Let’s go through the essence of what the Bench said — because it beautifully summarises the Indian position.
(1) Judges should not perform executive or legislative functions.
🧩 Doing so is unconstitutional and violates separation of powers.
(2) Judges must have modesty and humility, not behave like “emperors”.
Their role is to interpret, not to rule.
(3) Quoting Montesquieu’s “Spirit of Laws”, the Bench warned:
“When separation of powers collapses, liberty collapses.”
A timely reminder for today’s judiciary.
(4) Judicial Activism must not become Judicial Adventurism.
Courts must act within historical restraints and avoid letting personal views guide judgments.
(5) Courts should not embarrass administrative authorities.
Administration requires technical expertise that judges may not possess.

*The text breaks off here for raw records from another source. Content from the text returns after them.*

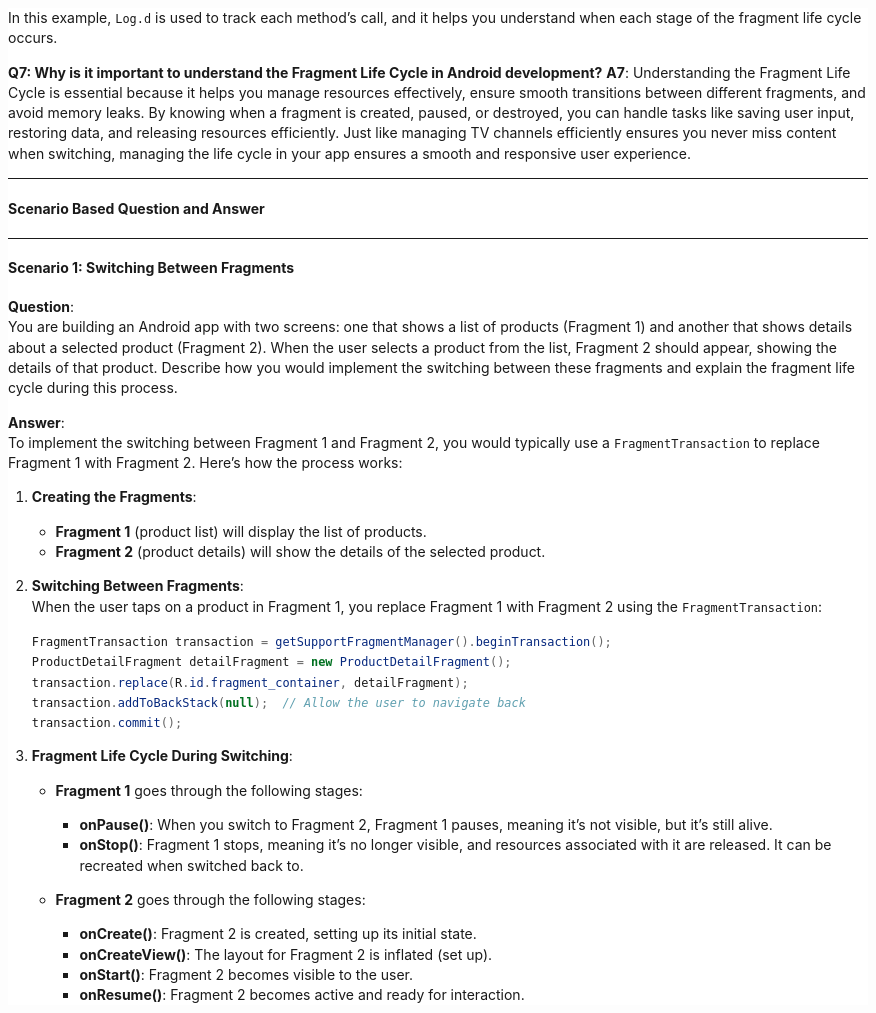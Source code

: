 In this example, `Log.d` is used to track each method’s call, and it helps you understand when each stage of the fragment life cycle occurs.

**Q7: Why is it important to understand the Fragment Life Cycle in Android development?**
**A7**: Understanding the Fragment Life Cycle is essential because it helps you manage resources effectively, ensure smooth transitions between different fragments, and avoid memory leaks. By knowing when a fragment is created, paused, or destroyed, you can handle tasks like saving user input, restoring data, and releasing resources efficiently. Just like managing TV channels efficiently ensures you never miss content when switching, managing the life cycle in your app ensures a smooth and responsive user experience.
______
####  Scenario Based Question and Answer
_________________________
#### **Scenario 1: Switching Between Fragments**

**Question**:  
You are building an Android app with two screens: one that shows a list of products (Fragment 1) and another that shows details about a selected product (Fragment 2). When the user selects a product from the list, Fragment 2 should appear, showing the details of that product. Describe how you would implement the switching between these fragments and explain the fragment life cycle during this process.

**Answer**:  
To implement the switching between Fragment 1 and Fragment 2, you would typically use a `FragmentTransaction` to replace Fragment 1 with Fragment 2. Here’s how the process works:

1. **Creating the Fragments**:  
   - **Fragment 1** (product list) will display the list of products.  
   - **Fragment 2** (product details) will show the details of the selected product.

2. **Switching Between Fragments**:  
   When the user taps on a product in Fragment 1, you replace Fragment 1 with Fragment 2 using the `FragmentTransaction`:

   ```java
   FragmentTransaction transaction = getSupportFragmentManager().beginTransaction();
   ProductDetailFragment detailFragment = new ProductDetailFragment();
   transaction.replace(R.id.fragment_container, detailFragment);
   transaction.addToBackStack(null);  // Allow the user to navigate back
   transaction.commit();
   ```

3. **Fragment Life Cycle During Switching**:  
   - **Fragment 1** goes through the following stages:  
     - **onPause()**: When you switch to Fragment 2, Fragment 1 pauses, meaning it’s not visible, but it’s still alive.
     - **onStop()**: Fragment 1 stops, meaning it’s no longer visible, and resources associated with it are released. It can be recreated when switched back to.
   
   - **Fragment 2** goes through the following stages:  
     - **onCreate()**: Fragment 2 is created, setting up its initial state.
     - **onCreateView()**: The layout for Fragment 2 is inflated (set up).
     - **onStart()**: Fragment 2 becomes visible to the user.
     - **onResume()**: Fragment 2 becomes active and ready for interaction.
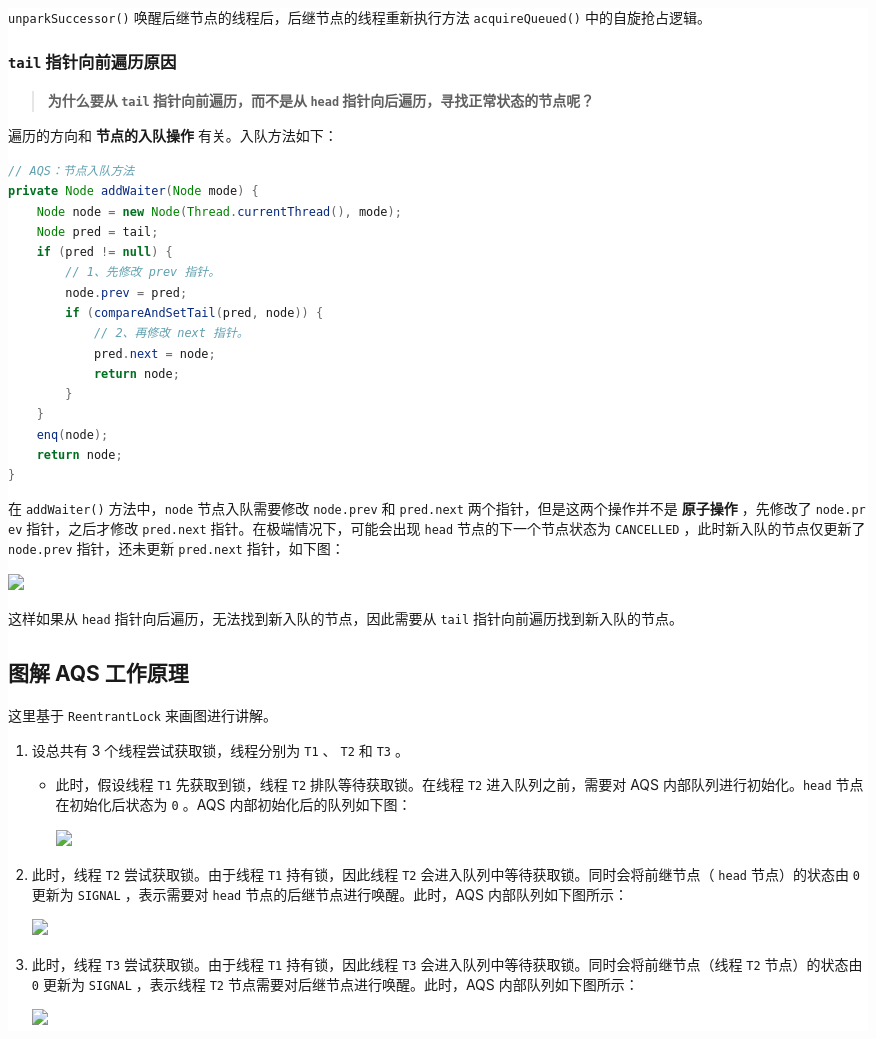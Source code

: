 `unparkSuccessor()` 唤醒后继节点的线程后，后继节点的线程重新执行方法 `acquireQueued()` 中的自旋抢占逻辑。

### `tail` 指针向前遍历原因

> **为什么要从 `tail` 指针向前遍历，而不是从 `head` 指针向后遍历，寻找正常状态的节点呢？**

遍历的方向和 **节点的入队操作** 有关。入队方法如下：

```java
// AQS：节点入队方法
private Node addWaiter(Node mode) {
    Node node = new Node(Thread.currentThread(), mode);
    Node pred = tail;
    if (pred != null) {
        // 1、先修改 prev 指针。
        node.prev = pred;
        if (compareAndSetTail(pred, node)) {
            // 2、再修改 next 指针。
            pred.next = node;
            return node;
        }
    }
    enq(node);
    return node;
}
```

在 `addWaiter()` 方法中，`node` 节点入队需要修改 `node.prev` 和 `pred.next` 两个指针，但是这两个操作并不是 **原子操作** ，先修改了 `node.prev` 指针，之后才修改 `pred.next` 指针。在极端情况下，可能会出现 `head` 节点的下一个节点状态为 `CANCELLED` ，此时新入队的节点仅更新了 `node.prev` 指针，还未更新 `pred.next` 指针，如下图：

![](/resources/b48de174c91147879e8de97c41c635c4.png)

这样如果从 `head` 指针向后遍历，无法找到新入队的节点，因此需要从 `tail` 指针向前遍历找到新入队的节点。

## 图解 AQS 工作原理

这里基于 `ReentrantLock` 来画图进行讲解。

1. 设总共有 3 个线程尝试获取锁，线程分别为 `T1` 、 `T2` 和 `T3` 。

   - 此时，假设线程 `T1` 先获取到锁，线程 `T2` 排队等待获取锁。在线程 `T2` 进入队列之前，需要对 AQS 内部队列进行初始化。`head` 节点在初始化后状态为 `0` 。AQS 内部初始化后的队列如下图：

     ![](/resources/aa49df73a235490eb43097eee64c2615.png)

2. 此时，线程 `T2` 尝试获取锁。由于线程 `T1` 持有锁，因此线程 `T2` 会进入队列中等待获取锁。同时会将前继节点（ `head` 节点）的状态由 `0` 更新为 `SIGNAL` ，表示需要对 `head` 节点的后继节点进行唤醒。此时，AQS 内部队列如下图所示：

   ![](/resources/ac5c66166ca64192a609d3fab8feca4e.png)

3. 此时，线程 `T3` 尝试获取锁。由于线程 `T1` 持有锁，因此线程 `T3` 会进入队列中等待获取锁。同时会将前继节点（线程 `T2` 节点）的状态由 `0` 更新为 `SIGNAL` ，表示线程 `T2` 节点需要对后继节点进行唤醒。此时，AQS 内部队列如下图所示：

   ![](/resources/bd41ef1ae8ec457f820a9e9487ca87bc.png)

(6) “Don’t justify overreach by blaming the other organs.”
Even if legislature/executive fails, judiciary cannot take over their work.
→ Because even judiciary has its own backlog and inefficiencies.
(7) If government fails, people have the remedy — elections.
In a democracy, voters, not judges, must hold governments accountable.
(8) Courts lack resources and expertise to run government.
Hence, taking over executive roles violates both capacity and Constitutional balance.
(9) Judicial Restraint preserves balance and independence.
If courts interfere too much, politicians may start demanding oversight of judges, which will harm judicial independence itself.